* **Work instructions**
Give again, exactly as written, the lines of the records below from the line with "## Seno iperbolico" to the line with "### Sand Movement Along beach". Both end lines count; pictures do not.

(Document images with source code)
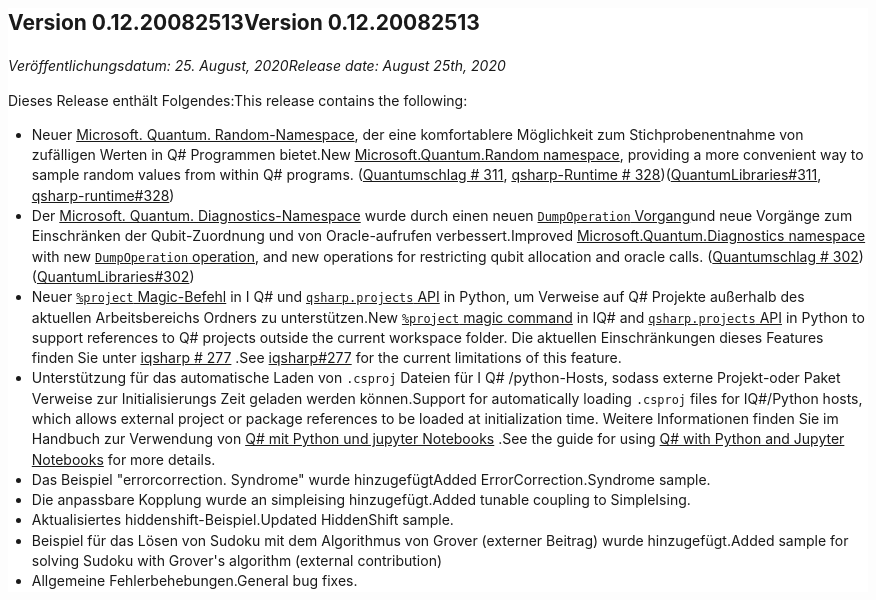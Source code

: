 ## <a name="version-01220082513"></a><span data-ttu-id="1b4d2-150">Version 0.12.20082513</span><span class="sxs-lookup"><span data-stu-id="1b4d2-150">Version 0.12.20082513</span></span>

<span data-ttu-id="1b4d2-151">*Veröffentlichungsdatum: 25. August, 2020*</span><span class="sxs-lookup"><span data-stu-id="1b4d2-151">*Release date: August 25th, 2020*</span></span>

<span data-ttu-id="1b4d2-152">Dieses Release enthält Folgendes:</span><span class="sxs-lookup"><span data-stu-id="1b4d2-152">This release contains the following:</span></span>

- <span data-ttu-id="1b4d2-153">Neuer [Microsoft. Quantum. Random-Namespace](xref:Microsoft.Quantum.Random), der eine komfortablere Möglichkeit zum Stichprobenentnahme von zufälligen Werten in Q# Programmen bietet.</span><span class="sxs-lookup"><span data-stu-id="1b4d2-153">New [Microsoft.Quantum.Random namespace](xref:Microsoft.Quantum.Random), providing a more convenient way to sample random values from within Q# programs.</span></span> <span data-ttu-id="1b4d2-154">([Quantumschlag # 311](https://github.com/microsoft/QuantumLibraries/pull/311), [qsharp-Runtime # 328](https://github.com/microsoft/qsharp-runtime/pull/328))</span><span class="sxs-lookup"><span data-stu-id="1b4d2-154">([QuantumLibraries#311](https://github.com/microsoft/QuantumLibraries/pull/311), [qsharp-runtime#328](https://github.com/microsoft/qsharp-runtime/pull/328))</span></span>
- <span data-ttu-id="1b4d2-155">Der [Microsoft. Quantum. Diagnostics-Namespace](xref:Microsoft.Quantum.Diagnostics) wurde durch einen neuen [ `DumpOperation` Vorgang](xref:Microsoft.Quantum.Diagnostics.DumpOperation)und neue Vorgänge zum Einschränken der Qubit-Zuordnung und von Oracle-aufrufen verbessert.</span><span class="sxs-lookup"><span data-stu-id="1b4d2-155">Improved [Microsoft.Quantum.Diagnostics namespace](xref:Microsoft.Quantum.Diagnostics) with new [`DumpOperation` operation](xref:Microsoft.Quantum.Diagnostics.DumpOperation), and new operations for restricting qubit allocation and oracle calls.</span></span> <span data-ttu-id="1b4d2-156">([Quantumschlag # 302](https://github.com/microsoft/QuantumLibraries/pull/302))</span><span class="sxs-lookup"><span data-stu-id="1b4d2-156">([QuantumLibraries#302](https://github.com/microsoft/QuantumLibraries/pull/302))</span></span>
- <span data-ttu-id="1b4d2-157">Neuer [ `%project` Magic-Befehl](xref:microsoft.quantum.iqsharp.magic-ref.project) in I Q# und [ `qsharp.projects` API](https://docs.microsoft.com/python/qsharp-core/qsharp.projects.projects) in Python, um Verweise auf Q# Projekte außerhalb des aktuellen Arbeitsbereichs Ordners zu unterstützen.</span><span class="sxs-lookup"><span data-stu-id="1b4d2-157">New [`%project` magic command](xref:microsoft.quantum.iqsharp.magic-ref.project) in IQ# and [`qsharp.projects` API](https://docs.microsoft.com/python/qsharp-core/qsharp.projects.projects) in Python to support references to Q# projects outside the current workspace folder.</span></span> <span data-ttu-id="1b4d2-158">Die aktuellen Einschränkungen dieses Features finden Sie unter [iqsharp # 277](https://github.com/microsoft/iqsharp/issues/277) .</span><span class="sxs-lookup"><span data-stu-id="1b4d2-158">See [iqsharp#277](https://github.com/microsoft/iqsharp/issues/277) for the current limitations of this feature.</span></span> 
- <span data-ttu-id="1b4d2-159">Unterstützung für das automatische Laden von `.csproj` Dateien für I Q# /python-Hosts, sodass externe Projekt-oder Paket Verweise zur Initialisierungs Zeit geladen werden können.</span><span class="sxs-lookup"><span data-stu-id="1b4d2-159">Support for automatically loading `.csproj` files for IQ#/Python hosts, which allows external project or package references to be loaded at initialization time.</span></span> <span data-ttu-id="1b4d2-160">Weitere Informationen finden Sie im Handbuch zur Verwendung von [ Q# mit Python und jupyter Notebooks](xref:microsoft.quantum.guide.host-programs) .</span><span class="sxs-lookup"><span data-stu-id="1b4d2-160">See the guide for using [Q# with Python and Jupyter Notebooks](xref:microsoft.quantum.guide.host-programs) for more details.</span></span>
- <span data-ttu-id="1b4d2-161">Das Beispiel "errorcorrection. Syndrome" wurde hinzugefügt</span><span class="sxs-lookup"><span data-stu-id="1b4d2-161">Added ErrorCorrection.Syndrome sample.</span></span>
- <span data-ttu-id="1b4d2-162">Die anpassbare Kopplung wurde an simpleising hinzugefügt.</span><span class="sxs-lookup"><span data-stu-id="1b4d2-162">Added tunable coupling to SimpleIsing.</span></span>
- <span data-ttu-id="1b4d2-163">Aktualisiertes hiddenshift-Beispiel.</span><span class="sxs-lookup"><span data-stu-id="1b4d2-163">Updated HiddenShift sample.</span></span>
- <span data-ttu-id="1b4d2-164">Beispiel für das Lösen von Sudoku mit dem Algorithmus von Grover (externer Beitrag) wurde hinzugefügt.</span><span class="sxs-lookup"><span data-stu-id="1b4d2-164">Added sample for solving Sudoku with Grover's algorithm (external contribution)</span></span>
- <span data-ttu-id="1b4d2-165">Allgemeine Fehlerbehebungen.</span><span class="sxs-lookup"><span data-stu-id="1b4d2-165">General bug fixes.</span></span>
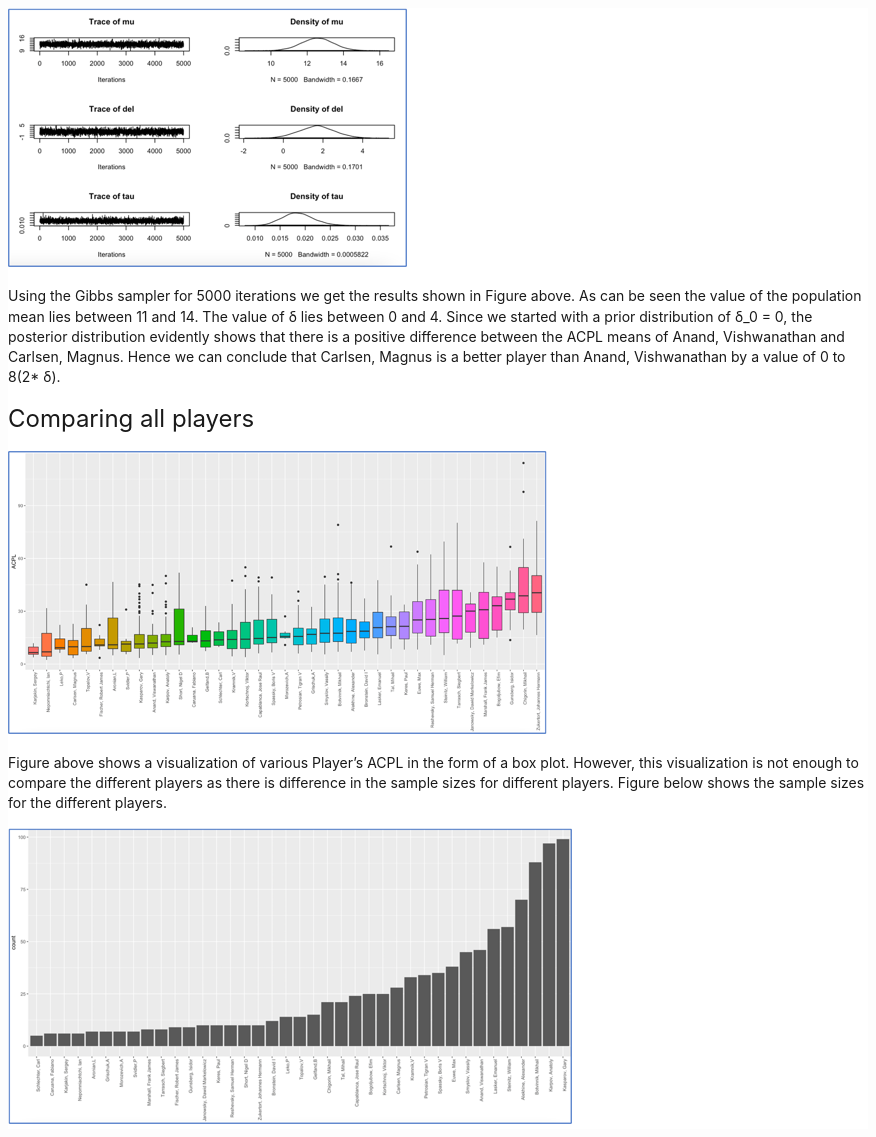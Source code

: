 ![./images/img_3.png](./images/img_3.png)

Using the Gibbs sampler for 5000 iterations we get the results shown in Figure above. As can be seen the value of the population mean lies between 11 and 14. The value of δ lies between 0 and 4. Since we started with a prior distribution of  δ_0 = 0, the posterior distribution evidently shows that there is a positive difference between the ACPL means of Anand, Vishwanathan and Carlsen, Magnus. Hence we can conclude that Carlsen, Magnus is a better player than Anand, Vishwanathan by a value of 0 to 8(2* δ).

<font size=5> Comparing all players</font>

![./images/img_5.png](./images/img_4.png)

Figure above shows a visualization of various Player’s ACPL in the form of a box plot. However, this visualization is not enough to compare the different players as there is difference in the sample sizes for different players. Figure below shows the sample sizes for the different players. 

![./images/img_6.png](./images/img_6.png)
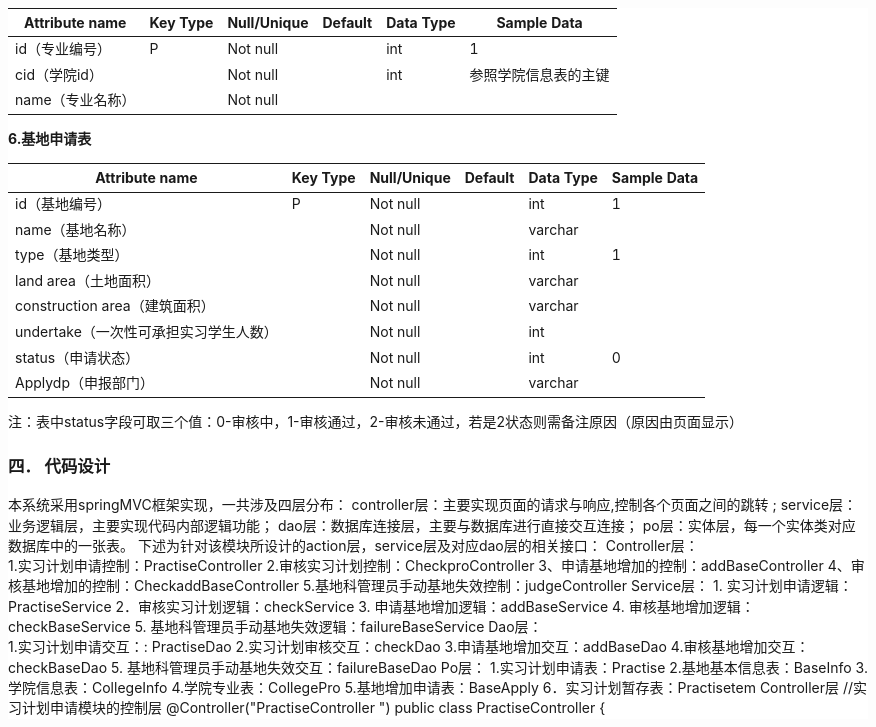 | Attribute name   | Key Type | Null/Unique | Default | Data Type | Sample Data          |
| ---------------- | -------- | ----------- | ------- | --------- | -------------------- |
| id（专业编号）   | P        | Not null    |         | int       | 1                    |
| cid（学院id）    |          | Not null    |         | int       | 参照学院信息表的主键 |
| name（专业名称） |          | Not null    |         |           |                      |
**6.基地申请表**

| Attribute name                        | Key Type | Null/Unique | Default | Data Type | Sample Data |
| ------------------------------------- | -------- | ----------- | ------- | --------- | ----------- |
| id（基地编号）                        | P        | Not null    |         | int       | 1           |
| name（基地名称）                      |          | Not null    |         | varchar   |             |
| type（基地类型）                      |          | Not null    |         | int       | 1           |
| land area（土地面积）                 |          | Not null    |         | varchar   |             |
| construction area（建筑面积）         |          | Not null    |         | varchar   |             |
| undertake（一次性可承担实习学生人数） |          | Not null    |         | int       |             |
| status（申请状态）                    |          | Not null    |         | int       | 0           |
| Applydp（申报部门）                   |          | Not null    |         | varchar   |             |
注：表中status字段可取三个值：0-审核中，1-审核通过，2-审核未通过，若是2状态则需备注原因（原因由页面显示）
### 四． 代码设计
本系统采用springMVC框架实现，一共涉及四层分布：
controller层：主要实现页面的请求与响应,控制各个页面之间的跳转 ;
service层：业务逻辑层，主要实现代码内部逻辑功能；
dao层：数据库连接层，主要与数据库进行直接交互连接； 
po层：实体层，每一个实体类对应数据库中的一张表。
下述为针对该模块所设计的action层，service层及对应dao层的相关接口：
Controller层：    
               1.实习计划申请控制：PractiseController
               2.审核实习计划控制：CheckproController
               3、申请基地增加的控制：addBaseController
               4、审核基地增加的控制：CheckaddBaseController
               5.基地科管理员手动基地失效控制：judgeController 
 Service层：
                1. 实习计划申请逻辑：PractiseService
               2．审核实习计划逻辑：checkService
               3. 申请基地增加逻辑：addBaseService
               4. 审核基地增加逻辑：checkBaseService
               5. 基地科管理员手动基地失效逻辑：failureBaseService
Dao层：     
1.实习计划申请交互：: PractiseDao
                2.实习计划审核交互：checkDao
                3.申请基地增加交互：addBaseDao
                4.审核基地增加交互：checkBaseDao
                5. 基地科管理员手动基地失效交互：failureBaseDao
Po层：
               1.实习计划申请表：Practise
               2.基地基本信息表：BaseInfo
               3.学院信息表：CollegeInfo
               4.学院专业表：CollegePro
               5.基地增加申请表：BaseApply
               6．实习计划暂存表：Practisetem
Controller层
//实习计划申请模块的控制层
@Controller("PractiseController ")
public class PractiseController {
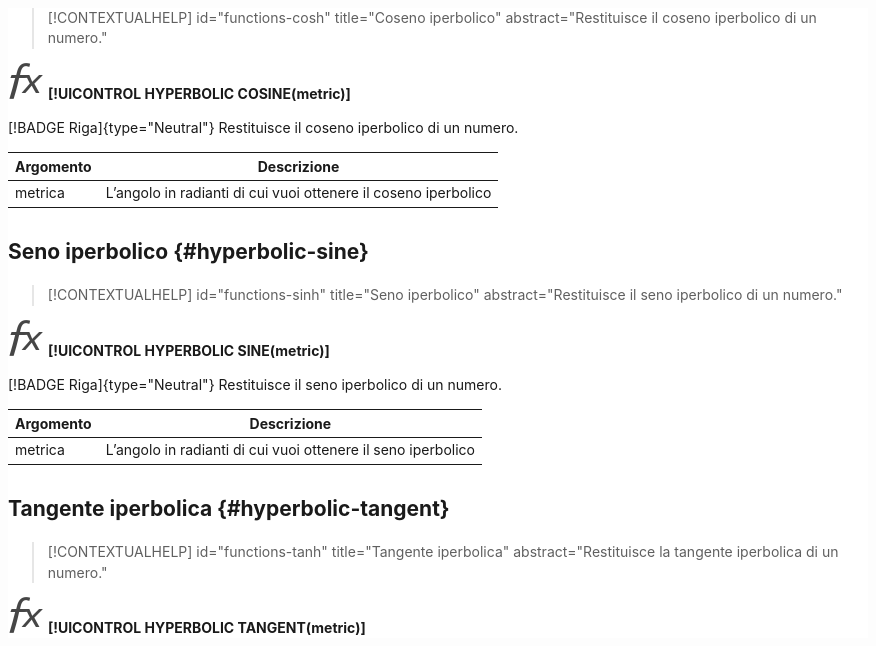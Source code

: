 

>[!CONTEXTUALHELP]
>id="functions-cosh"
>title="Coseno iperbolico"
>abstract="Restituisce il coseno iperbolico di un numero."



![Effetto](/help/assets/icons/Effect.svg) **[!UICONTROL HYPERBOLIC COSINE(metric)]**


[!BADGE Riga]{type="Neutral"} Restituisce il coseno iperbolico di un numero.


| Argomento | Descrizione |
|---|---|
| metrica | L’angolo in radianti di cui vuoi ottenere il coseno iperbolico |



## Seno iperbolico {#hyperbolic-sine}



>[!CONTEXTUALHELP]
>id="functions-sinh"
>title="Seno iperbolico"
>abstract="Restituisce il seno iperbolico di un numero."



![Effetto](/help/assets/icons/Effect.svg) **[!UICONTROL HYPERBOLIC SINE(metric)]**

[!BADGE Riga]{type="Neutral"} Restituisce il seno iperbolico di un numero.

| Argomento | Descrizione |
|---|---|
| metrica | L’angolo in radianti di cui vuoi ottenere il seno iperbolico |


## Tangente iperbolica {#hyperbolic-tangent}



>[!CONTEXTUALHELP]
>id="functions-tanh"
>title="Tangente iperbolica"
>abstract="Restituisce la tangente iperbolica di un numero."



![Effetto](/help/assets/icons/Effect.svg) **[!UICONTROL HYPERBOLIC TANGENT(metric)]**
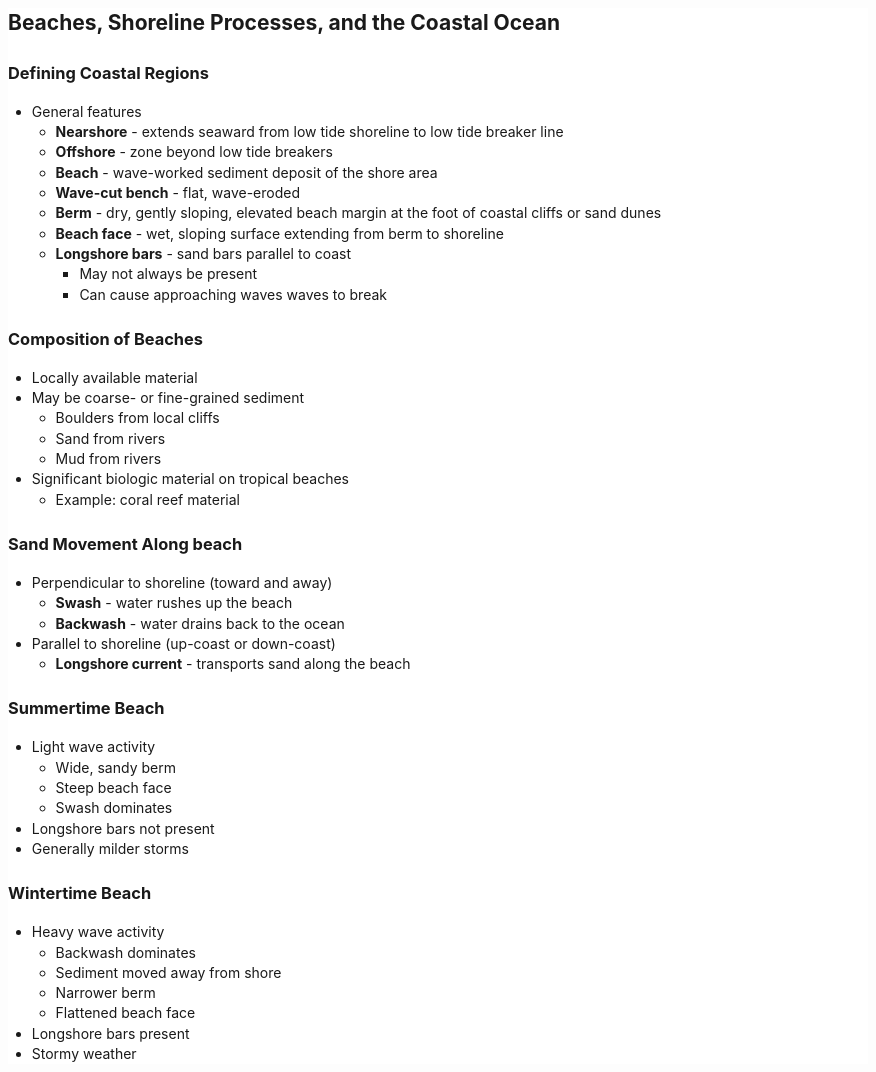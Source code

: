 ## Beaches, Shoreline Processes, and the Coastal Ocean

### Defining Coastal Regions

- General features
	- **Nearshore** - extends seaward from low tide shoreline to low tide breaker line
	- **Offshore** - zone beyond low tide breakers
	- **Beach** - wave-worked sediment deposit of the shore area
	- **Wave-cut bench** - flat, wave-eroded
	- **Berm** - dry, gently sloping, elevated beach margin at the foot of coastal cliffs or sand dunes
	- **Beach face** - wet, sloping surface extending from berm to shoreline
	- **Longshore bars** - sand bars parallel to coast
		- May not always be present
		- Can cause approaching waves waves to break

### Composition of Beaches

- Locally available material
- May be coarse- or fine-grained sediment
	- Boulders from local cliffs
	- Sand from rivers
	- Mud from rivers
- Significant biologic material on tropical beaches
	- Example: coral reef material

### Sand Movement Along beach

- Perpendicular to shoreline (toward and away)
	- **Swash** - water rushes up the beach
	- **Backwash** - water drains back to the ocean
- Parallel to shoreline (up-coast or down-coast)
	- **Longshore current** - transports sand along the beach

### Summertime Beach

- Light wave activity
	- Wide, sandy berm
	- Steep beach face
	- Swash dominates
- Longshore bars not present
- Generally milder storms

### Wintertime Beach

- Heavy wave activity
	- Backwash dominates
	- Sediment moved away from shore
	- Narrower berm
	- Flattened beach face
- Longshore bars present
- Stormy weather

* **Problem solution**
## Seno iperbolico {#hyperbolic-sine}



>[!CONTEXTUALHELP]
>id="functions-sinh"
>title="Seno iperbolico"
>abstract="Restituisce il seno iperbolico di un numero."



![Effetto](/help/assets/icons/Effect.svg) **[!UICONTROL HYPERBOLIC SINE(metric)]**

[!BADGE Riga]{type="Neutral"} Restituisce il seno iperbolico di un numero.

| Argomento | Descrizione |
|---|---|
| metrica | L’angolo in radianti di cui vuoi ottenere il seno iperbolico |


## Tangente iperbolica {#hyperbolic-tangent}



>[!CONTEXTUALHELP]
>id="functions-tanh"
>title="Tangente iperbolica"
>abstract="Restituisce la tangente iperbolica di un numero."



![Effetto](/help/assets/icons/Effect.svg) **[!UICONTROL HYPERBOLIC TANGENT(metric)]**
Source code

: ## Beaches, Shoreline Processes, and the Coastal Ocean

### Defining Coastal Regions

- General features
	- **Nearshore** - extends seaward from low tide shoreline to low tide breaker line
	- **Offshore** - zone beyond low tide breakers
	- **Beach** - wave-worked sediment deposit of the shore area
	- **Wave-cut bench** - flat, wave-eroded
	- **Berm** - dry, gently sloping, elevated beach margin at the foot of coastal cliffs or sand dunes
	- **Beach face** - wet, sloping surface extending from berm to shoreline
	- **Longshore bars** - sand bars parallel to coast
		- May not always be present
		- Can cause approaching waves waves to break

### Composition of Beaches

- Locally available material
- May be coarse- or fine-grained sediment
	- Boulders from local cliffs
	- Sand from rivers
	- Mud from rivers
- Significant biologic material on tropical beaches
	- Example: coral reef material

### Sand Movement Along beach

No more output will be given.